RECORDS TO PROCESS ▸
+ + + + + + +

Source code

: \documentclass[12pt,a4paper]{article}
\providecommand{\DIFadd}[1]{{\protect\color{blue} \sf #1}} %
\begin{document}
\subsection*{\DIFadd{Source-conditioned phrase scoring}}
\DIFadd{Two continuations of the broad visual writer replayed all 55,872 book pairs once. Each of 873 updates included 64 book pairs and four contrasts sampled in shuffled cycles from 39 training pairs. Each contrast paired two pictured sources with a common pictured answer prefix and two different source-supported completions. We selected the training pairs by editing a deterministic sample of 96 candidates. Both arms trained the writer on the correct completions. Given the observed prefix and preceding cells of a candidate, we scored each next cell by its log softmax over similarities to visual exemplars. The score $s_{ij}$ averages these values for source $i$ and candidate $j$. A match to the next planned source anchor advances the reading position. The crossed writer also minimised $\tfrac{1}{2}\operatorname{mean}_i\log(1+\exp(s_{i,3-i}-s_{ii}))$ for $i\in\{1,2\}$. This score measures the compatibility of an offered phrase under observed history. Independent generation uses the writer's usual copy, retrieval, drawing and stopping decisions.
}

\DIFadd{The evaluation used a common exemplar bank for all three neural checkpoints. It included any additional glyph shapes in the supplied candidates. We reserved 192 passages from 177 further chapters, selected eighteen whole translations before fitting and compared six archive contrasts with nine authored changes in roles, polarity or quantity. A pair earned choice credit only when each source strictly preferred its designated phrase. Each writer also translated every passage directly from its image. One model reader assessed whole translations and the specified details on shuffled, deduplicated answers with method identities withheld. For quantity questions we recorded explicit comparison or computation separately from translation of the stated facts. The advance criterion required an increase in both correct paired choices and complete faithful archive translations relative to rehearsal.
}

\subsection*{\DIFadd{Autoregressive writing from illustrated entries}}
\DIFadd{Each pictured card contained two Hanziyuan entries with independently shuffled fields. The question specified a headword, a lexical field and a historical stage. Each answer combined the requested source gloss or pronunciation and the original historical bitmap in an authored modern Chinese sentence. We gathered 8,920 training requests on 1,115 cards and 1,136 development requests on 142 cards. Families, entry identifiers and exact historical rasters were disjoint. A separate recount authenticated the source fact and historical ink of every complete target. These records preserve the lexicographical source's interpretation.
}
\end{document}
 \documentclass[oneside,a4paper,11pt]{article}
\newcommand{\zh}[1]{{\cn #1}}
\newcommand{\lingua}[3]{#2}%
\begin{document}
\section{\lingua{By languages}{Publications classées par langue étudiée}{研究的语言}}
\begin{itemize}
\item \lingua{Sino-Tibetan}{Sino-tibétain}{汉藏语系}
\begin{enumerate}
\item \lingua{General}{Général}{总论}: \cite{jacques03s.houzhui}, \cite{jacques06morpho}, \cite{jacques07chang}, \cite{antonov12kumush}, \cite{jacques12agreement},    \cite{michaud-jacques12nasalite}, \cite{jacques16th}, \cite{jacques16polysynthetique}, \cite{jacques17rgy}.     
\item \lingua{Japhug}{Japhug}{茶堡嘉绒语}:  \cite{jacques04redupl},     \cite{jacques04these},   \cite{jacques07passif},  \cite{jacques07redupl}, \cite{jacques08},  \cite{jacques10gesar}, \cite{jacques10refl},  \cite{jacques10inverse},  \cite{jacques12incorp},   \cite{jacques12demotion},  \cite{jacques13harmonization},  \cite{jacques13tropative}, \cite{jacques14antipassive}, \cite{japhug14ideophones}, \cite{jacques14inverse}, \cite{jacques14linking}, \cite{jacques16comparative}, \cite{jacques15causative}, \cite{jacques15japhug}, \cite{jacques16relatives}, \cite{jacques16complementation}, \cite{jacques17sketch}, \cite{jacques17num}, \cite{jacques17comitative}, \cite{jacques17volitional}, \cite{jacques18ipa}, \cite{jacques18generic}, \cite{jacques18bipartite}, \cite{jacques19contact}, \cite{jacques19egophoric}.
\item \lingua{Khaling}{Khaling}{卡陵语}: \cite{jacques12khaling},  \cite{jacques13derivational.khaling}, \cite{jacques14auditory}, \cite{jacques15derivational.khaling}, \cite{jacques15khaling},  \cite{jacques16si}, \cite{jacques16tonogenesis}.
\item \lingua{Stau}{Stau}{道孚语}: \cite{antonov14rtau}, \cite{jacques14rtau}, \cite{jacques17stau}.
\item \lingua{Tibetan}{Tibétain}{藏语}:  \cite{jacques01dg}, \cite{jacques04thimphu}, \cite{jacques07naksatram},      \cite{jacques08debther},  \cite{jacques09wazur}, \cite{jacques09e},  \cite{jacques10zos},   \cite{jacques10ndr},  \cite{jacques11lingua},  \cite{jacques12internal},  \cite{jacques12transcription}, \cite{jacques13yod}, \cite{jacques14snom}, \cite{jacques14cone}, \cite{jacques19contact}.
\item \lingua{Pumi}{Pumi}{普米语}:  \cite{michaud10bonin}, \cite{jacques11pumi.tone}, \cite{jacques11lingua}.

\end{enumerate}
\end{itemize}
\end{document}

+ + + + + + +

INSTRUCTIONS TO FOLLOW ▸
Using the listing, count the lines where the word "subsection" appears and reply with only that number.

EXPECTED ANSWER ▸
2